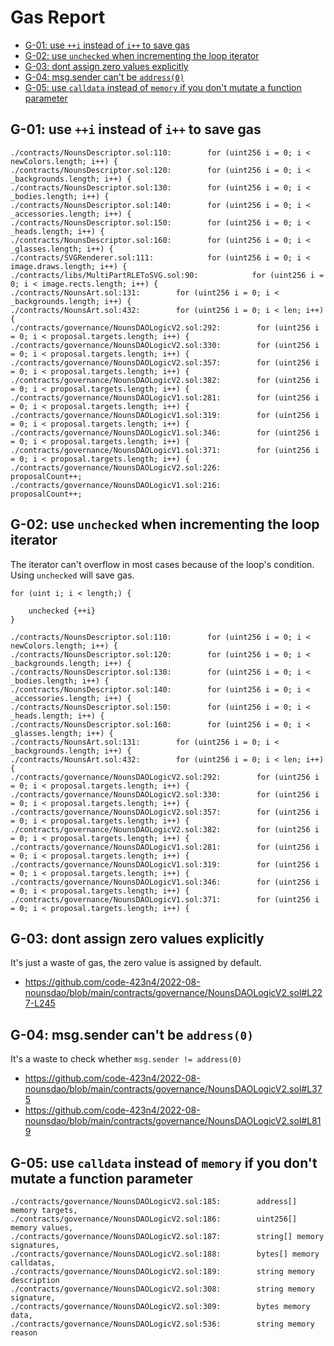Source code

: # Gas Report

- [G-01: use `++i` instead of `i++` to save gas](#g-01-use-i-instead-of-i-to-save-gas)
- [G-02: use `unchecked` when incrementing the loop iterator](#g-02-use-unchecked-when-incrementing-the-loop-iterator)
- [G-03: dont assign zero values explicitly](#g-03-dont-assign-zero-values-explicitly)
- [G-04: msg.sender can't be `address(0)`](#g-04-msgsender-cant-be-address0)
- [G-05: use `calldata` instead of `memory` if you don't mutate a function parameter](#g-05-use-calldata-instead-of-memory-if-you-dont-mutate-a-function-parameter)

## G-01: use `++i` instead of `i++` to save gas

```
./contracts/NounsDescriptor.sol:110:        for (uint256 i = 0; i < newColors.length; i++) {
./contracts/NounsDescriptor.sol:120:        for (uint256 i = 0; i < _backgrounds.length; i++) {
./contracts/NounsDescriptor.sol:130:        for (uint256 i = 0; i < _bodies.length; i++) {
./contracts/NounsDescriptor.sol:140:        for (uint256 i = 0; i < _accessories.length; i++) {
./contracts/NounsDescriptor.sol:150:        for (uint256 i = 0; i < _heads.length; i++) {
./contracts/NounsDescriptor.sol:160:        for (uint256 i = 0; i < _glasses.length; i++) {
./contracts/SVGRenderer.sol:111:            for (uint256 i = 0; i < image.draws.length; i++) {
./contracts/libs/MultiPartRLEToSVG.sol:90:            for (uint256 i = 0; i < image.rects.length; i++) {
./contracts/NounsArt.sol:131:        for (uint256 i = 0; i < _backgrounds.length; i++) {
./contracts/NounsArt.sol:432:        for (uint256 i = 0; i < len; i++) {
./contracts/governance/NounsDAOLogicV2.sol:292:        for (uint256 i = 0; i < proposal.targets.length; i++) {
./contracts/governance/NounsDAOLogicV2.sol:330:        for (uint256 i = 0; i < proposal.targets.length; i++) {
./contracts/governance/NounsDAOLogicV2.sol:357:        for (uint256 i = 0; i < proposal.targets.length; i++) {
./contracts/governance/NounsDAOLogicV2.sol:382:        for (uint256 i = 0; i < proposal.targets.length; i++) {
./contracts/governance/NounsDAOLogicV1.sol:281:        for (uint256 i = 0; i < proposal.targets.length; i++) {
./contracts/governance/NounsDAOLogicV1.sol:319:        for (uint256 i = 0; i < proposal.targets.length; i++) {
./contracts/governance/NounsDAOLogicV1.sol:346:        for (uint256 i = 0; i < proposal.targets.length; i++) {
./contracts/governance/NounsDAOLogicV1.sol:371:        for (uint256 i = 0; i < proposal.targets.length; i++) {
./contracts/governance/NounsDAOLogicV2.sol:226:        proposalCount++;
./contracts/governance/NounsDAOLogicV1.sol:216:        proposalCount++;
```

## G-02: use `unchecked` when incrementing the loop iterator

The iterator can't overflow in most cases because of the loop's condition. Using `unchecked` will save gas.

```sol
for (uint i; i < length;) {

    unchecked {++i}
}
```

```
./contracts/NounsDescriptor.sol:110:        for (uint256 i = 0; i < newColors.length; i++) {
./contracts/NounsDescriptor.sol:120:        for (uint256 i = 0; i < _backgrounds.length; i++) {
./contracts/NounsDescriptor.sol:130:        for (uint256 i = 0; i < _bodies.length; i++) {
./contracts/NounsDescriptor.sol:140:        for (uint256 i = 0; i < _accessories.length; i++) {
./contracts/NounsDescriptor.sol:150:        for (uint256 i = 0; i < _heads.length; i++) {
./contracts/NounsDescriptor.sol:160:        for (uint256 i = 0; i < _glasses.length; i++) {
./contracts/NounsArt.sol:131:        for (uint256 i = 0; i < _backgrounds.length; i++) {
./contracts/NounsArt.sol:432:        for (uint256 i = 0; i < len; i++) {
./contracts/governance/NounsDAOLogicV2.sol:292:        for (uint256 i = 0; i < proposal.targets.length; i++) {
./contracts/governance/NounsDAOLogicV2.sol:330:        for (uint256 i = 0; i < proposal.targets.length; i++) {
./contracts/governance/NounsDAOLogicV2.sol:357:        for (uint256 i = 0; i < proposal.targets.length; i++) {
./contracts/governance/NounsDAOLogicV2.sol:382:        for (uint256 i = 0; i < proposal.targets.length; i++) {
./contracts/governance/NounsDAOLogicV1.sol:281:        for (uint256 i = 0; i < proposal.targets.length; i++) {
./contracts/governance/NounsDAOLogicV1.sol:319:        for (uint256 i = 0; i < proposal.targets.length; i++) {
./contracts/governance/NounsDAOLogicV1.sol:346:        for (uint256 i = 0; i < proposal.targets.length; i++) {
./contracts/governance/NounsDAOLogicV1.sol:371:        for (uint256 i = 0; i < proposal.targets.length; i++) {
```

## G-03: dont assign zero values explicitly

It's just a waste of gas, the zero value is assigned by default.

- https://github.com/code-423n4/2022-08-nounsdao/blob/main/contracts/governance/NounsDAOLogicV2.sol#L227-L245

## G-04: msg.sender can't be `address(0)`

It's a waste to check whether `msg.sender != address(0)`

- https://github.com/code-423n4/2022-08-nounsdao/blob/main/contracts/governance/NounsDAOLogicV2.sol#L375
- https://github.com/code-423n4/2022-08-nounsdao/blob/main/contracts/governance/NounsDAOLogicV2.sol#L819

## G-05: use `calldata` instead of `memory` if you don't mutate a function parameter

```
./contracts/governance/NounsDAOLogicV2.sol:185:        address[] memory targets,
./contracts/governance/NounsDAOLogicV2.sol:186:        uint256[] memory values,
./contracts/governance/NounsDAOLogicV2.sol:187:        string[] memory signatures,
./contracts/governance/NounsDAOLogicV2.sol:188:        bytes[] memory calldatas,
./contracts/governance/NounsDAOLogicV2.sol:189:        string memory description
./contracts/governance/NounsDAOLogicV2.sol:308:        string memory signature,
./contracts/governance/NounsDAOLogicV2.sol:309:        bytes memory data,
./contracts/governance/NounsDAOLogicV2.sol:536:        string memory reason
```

### What needs to be done
Take each line above that contains "mutate" and copy it out.

### Solution
- [G-05: use `calldata` instead of `memory` if you don't mutate a function parameter](#g-05-use-calldata-instead-of-memory-if-you-dont-mutate-a-function-parameter)
## G-05: use `calldata` instead of `memory` if you don't mutate a function parameter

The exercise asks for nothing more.